Sam Bankman-Fried will be sentenced in Manhattan on Thursday for orchestrating what prosecutors have called one of the biggest financial frauds in American history.
Bankman-Fried, 32, of Stanford, California, was convicted last November of two counts of wire fraud conspiracy, two counts of wire fraud and one count of conspiracy to commit money laundering, each of which carries a maximum sentence of 20 years in prison. He was also convicted of conspiracy to commit commodities fraud and conspiracy to commit securities fraud, each of which carries a maximum sentence of five years in prison.
He was accused of using customer deposits on the cryptocurrency trading platform FTX, the company he founded, to cover losses at his hedge fund, pay off loans and buy lavish real estate, among other personal expenses.
Prosecutors have said he deserves between 40 and 50 years in prison because of the “enormous scale of the fraud.”
Sunil Kavuri, a London-based technology investor at Shomei Group, addressed the court Thursday before sentencing on behalf of 200 victims, he said.
“I suffered every day,” Kavuri said. “This is a continuous lie that we are all made whole [through bankruptcy payments].” He added that he had “money I wanted to spend on a family home taken away.”
Kavuri told the court he knows FTX victims who are suffering from depression and he said victims have taken their own lives.
More than $8 billion of customer money was misappropriated, which “puts this crime in a class of cases that can be counted on one hand,” prosecutors said. Beyond that, Bankman-Fried “victimized tens of thousands of people and companies, across several continents, over a period of multiple years. He stole money from customers who entrusted it to him; he lied to investors; he sent fabricated documents to lenders; he pumped millions of dollars in illegal donations into our political system; and he bribed foreign officials.”
Judge Lewis Kaplan immediately rejected Bankman-Fried’s claim Thursday that his fraud was not $8 billion as prosecutors alleged.
“The defendant’s argument hinges on what amounts to an assumption that customers of FTX are going to be made whole in the bankruptcy,” Kaplan said. “The defendant’s assertion that FTX customers and creditors will be paid in full is misleading; it is logically flawed.”
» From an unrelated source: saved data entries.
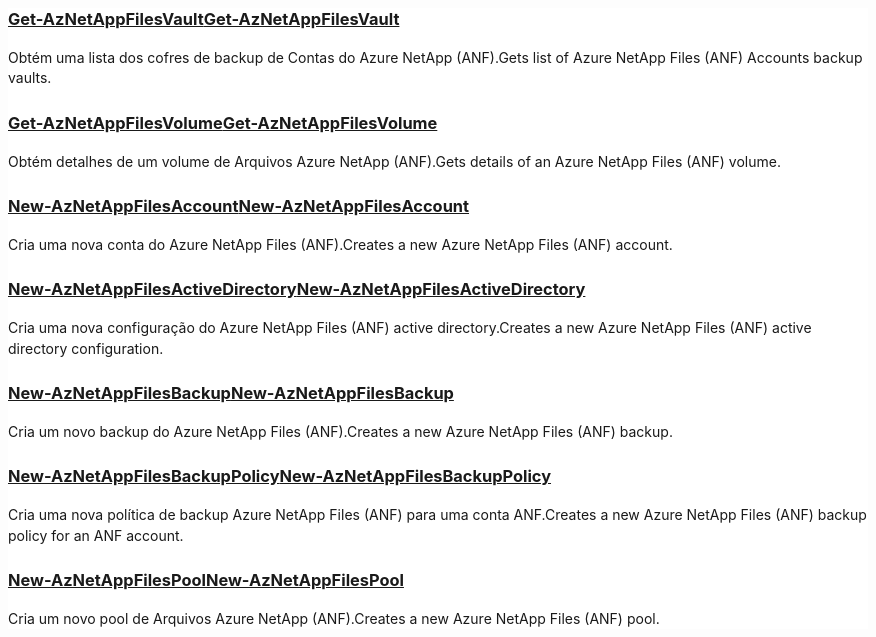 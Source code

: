 ### [<span data-ttu-id="cbde2-124">Get-AzNetAppFilesVault</span><span class="sxs-lookup"><span data-stu-id="cbde2-124">Get-AzNetAppFilesVault</span></span>](Get-AzNetAppFilesVault.md)
<span data-ttu-id="cbde2-125">Obtém uma lista dos cofres de backup de Contas do Azure NetApp (ANF).</span><span class="sxs-lookup"><span data-stu-id="cbde2-125">Gets list of Azure NetApp Files (ANF) Accounts backup vaults.</span></span>

### [<span data-ttu-id="cbde2-126">Get-AzNetAppFilesVolume</span><span class="sxs-lookup"><span data-stu-id="cbde2-126">Get-AzNetAppFilesVolume</span></span>](Get-AzNetAppFilesVolume.md)
<span data-ttu-id="cbde2-127">Obtém detalhes de um volume de Arquivos Azure NetApp (ANF).</span><span class="sxs-lookup"><span data-stu-id="cbde2-127">Gets details of an Azure NetApp Files (ANF) volume.</span></span>

### [<span data-ttu-id="cbde2-128">New-AzNetAppFilesAccount</span><span class="sxs-lookup"><span data-stu-id="cbde2-128">New-AzNetAppFilesAccount</span></span>](New-AzNetAppFilesAccount.md)
<span data-ttu-id="cbde2-129">Cria uma nova conta do Azure NetApp Files (ANF).</span><span class="sxs-lookup"><span data-stu-id="cbde2-129">Creates a new Azure NetApp Files (ANF) account.</span></span>

### [<span data-ttu-id="cbde2-130">New-AzNetAppFilesActiveDirectory</span><span class="sxs-lookup"><span data-stu-id="cbde2-130">New-AzNetAppFilesActiveDirectory</span></span>](New-AzNetAppFilesActiveDirectory.md)
<span data-ttu-id="cbde2-131">Cria uma nova configuração do Azure NetApp Files (ANF) active directory.</span><span class="sxs-lookup"><span data-stu-id="cbde2-131">Creates a new Azure NetApp Files (ANF) active directory configuration.</span></span>

### [<span data-ttu-id="cbde2-132">New-AzNetAppFilesBackup</span><span class="sxs-lookup"><span data-stu-id="cbde2-132">New-AzNetAppFilesBackup</span></span>](New-AzNetAppFilesBackup.md)
<span data-ttu-id="cbde2-133">Cria um novo backup do Azure NetApp Files (ANF).</span><span class="sxs-lookup"><span data-stu-id="cbde2-133">Creates a new Azure NetApp Files (ANF) backup.</span></span>

### [<span data-ttu-id="cbde2-134">New-AzNetAppFilesBackupPolicy</span><span class="sxs-lookup"><span data-stu-id="cbde2-134">New-AzNetAppFilesBackupPolicy</span></span>](New-AzNetAppFilesBackupPolicy.md)
<span data-ttu-id="cbde2-135">Cria uma nova política de backup Azure NetApp Files (ANF) para uma conta ANF.</span><span class="sxs-lookup"><span data-stu-id="cbde2-135">Creates a new Azure NetApp Files (ANF) backup policy for an ANF account.</span></span>

### [<span data-ttu-id="cbde2-136">New-AzNetAppFilesPool</span><span class="sxs-lookup"><span data-stu-id="cbde2-136">New-AzNetAppFilesPool</span></span>](New-AzNetAppFilesPool.md)
<span data-ttu-id="cbde2-137">Cria um novo pool de Arquivos Azure NetApp (ANF).</span><span class="sxs-lookup"><span data-stu-id="cbde2-137">Creates a new Azure NetApp Files (ANF) pool.</span></span>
Bankman-Fried stepped down from his role at FTX in November 2022 amid a rapid collapse that ended with the company — once valued at $32 billion at its peak — declaring bankruptcy.
Defense attorneys called the government’s sentencing ask “barbaric” and argued Bankman-Fried deserved about six years in prison because he’s “deeply, deeply sorry he is for the pain he caused.” They also said the “harm to customers, lenders, and investors is zero.”
His lawyers portrayed him as quirky, not conniving, someone who has trouble with conventional styles of communication.
“Sam is not the ‘evil genius’ depicted in the media or the greedy villain described at trial. He is a 31-year-old son, brother, friend, humanitarian, and philanthropist. He is a brilliant, complex and humane person,” defense attorneys said.
Prosecutors have cast Bankman-Fried differently.
“With all the advantages conferred by a comfortable upbringing, an MIT education, a prestigious start to his career in finance, and a worthy idea for a startup business, Bankman-Fried could have pursued the rewarding, productive, and altruistic life he has sketched out in his sentencing submission. But instead, his life in recent years has been one of unmatched greed and hubris; of ambition and rationalization; and courting risk and gambling repeatedly with other people’s money,” prosecutors said.